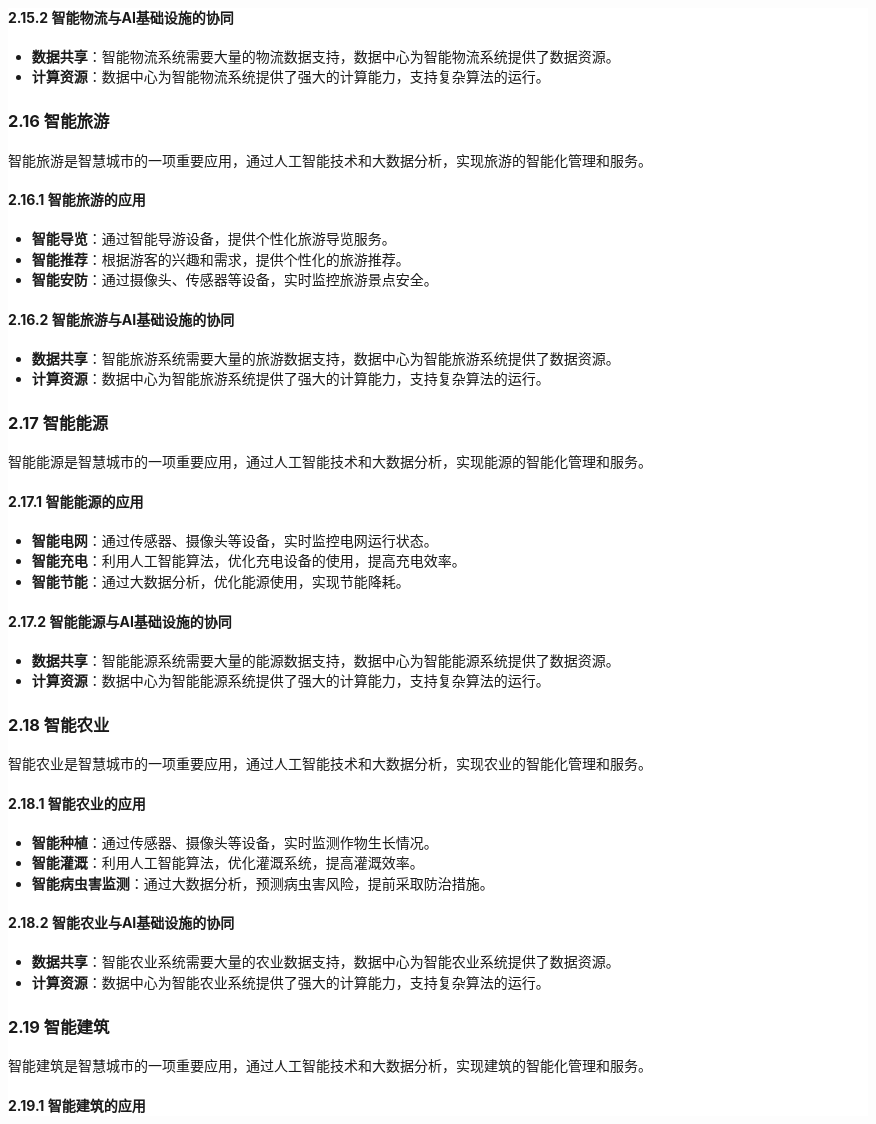 #### 2.15.2 智能物流与AI基础设施的协同

- **数据共享**：智能物流系统需要大量的物流数据支持，数据中心为智能物流系统提供了数据资源。
- **计算资源**：数据中心为智能物流系统提供了强大的计算能力，支持复杂算法的运行。

### 2.16 智能旅游

智能旅游是智慧城市的一项重要应用，通过人工智能技术和大数据分析，实现旅游的智能化管理和服务。

#### 2.16.1 智能旅游的应用

- **智能导览**：通过智能导游设备，提供个性化旅游导览服务。
- **智能推荐**：根据游客的兴趣和需求，提供个性化的旅游推荐。
- **智能安防**：通过摄像头、传感器等设备，实时监控旅游景点安全。

#### 2.16.2 智能旅游与AI基础设施的协同

- **数据共享**：智能旅游系统需要大量的旅游数据支持，数据中心为智能旅游系统提供了数据资源。
- **计算资源**：数据中心为智能旅游系统提供了强大的计算能力，支持复杂算法的运行。

### 2.17 智能能源

智能能源是智慧城市的一项重要应用，通过人工智能技术和大数据分析，实现能源的智能化管理和服务。

#### 2.17.1 智能能源的应用

- **智能电网**：通过传感器、摄像头等设备，实时监控电网运行状态。
- **智能充电**：利用人工智能算法，优化充电设备的使用，提高充电效率。
- **智能节能**：通过大数据分析，优化能源使用，实现节能降耗。

#### 2.17.2 智能能源与AI基础设施的协同

- **数据共享**：智能能源系统需要大量的能源数据支持，数据中心为智能能源系统提供了数据资源。
- **计算资源**：数据中心为智能能源系统提供了强大的计算能力，支持复杂算法的运行。

### 2.18 智能农业

智能农业是智慧城市的一项重要应用，通过人工智能技术和大数据分析，实现农业的智能化管理和服务。

#### 2.18.1 智能农业的应用

- **智能种植**：通过传感器、摄像头等设备，实时监测作物生长情况。
- **智能灌溉**：利用人工智能算法，优化灌溉系统，提高灌溉效率。
- **智能病虫害监测**：通过大数据分析，预测病虫害风险，提前采取防治措施。

#### 2.18.2 智能农业与AI基础设施的协同

- **数据共享**：智能农业系统需要大量的农业数据支持，数据中心为智能农业系统提供了数据资源。
- **计算资源**：数据中心为智能农业系统提供了强大的计算能力，支持复杂算法的运行。

### 2.19 智能建筑

智能建筑是智慧城市的一项重要应用，通过人工智能技术和大数据分析，实现建筑的智能化管理和服务。

#### 2.19.1 智能建筑的应用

- _Exercise details_
Leave out all pictures and output each line exactly, from the top of the records through the line that holds "智能能源是智慧城市的一项重要".

- _Answer for the task_
 #### 2.15.2 智能物流与AI基础设施的协同

- **数据共享**：智能物流系统需要大量的物流数据支持，数据中心为智能物流系统提供了数据资源。
- **计算资源**：数据中心为智能物流系统提供了强大的计算能力，支持复杂算法的运行。

### 2.16 智能旅游

智能旅游是智慧城市的一项重要应用，通过人工智能技术和大数据分析，实现旅游的智能化管理和服务。

#### 2.16.1 智能旅游的应用

- **智能导览**：通过智能导游设备，提供个性化旅游导览服务。
- **智能推荐**：根据游客的兴趣和需求，提供个性化的旅游推荐。
- **智能安防**：通过摄像头、传感器等设备，实时监控旅游景点安全。

#### 2.16.2 智能旅游与AI基础设施的协同

- **数据共享**：智能旅游系统需要大量的旅游数据支持，数据中心为智能旅游系统提供了数据资源。
- **计算资源**：数据中心为智能旅游系统提供了强大的计算能力，支持复杂算法的运行。

### 2.17 智能能源

智能能源是智慧城市的一项重要应用，通过人工智能技术和大数据分析，实现能源的智能化管理和服务。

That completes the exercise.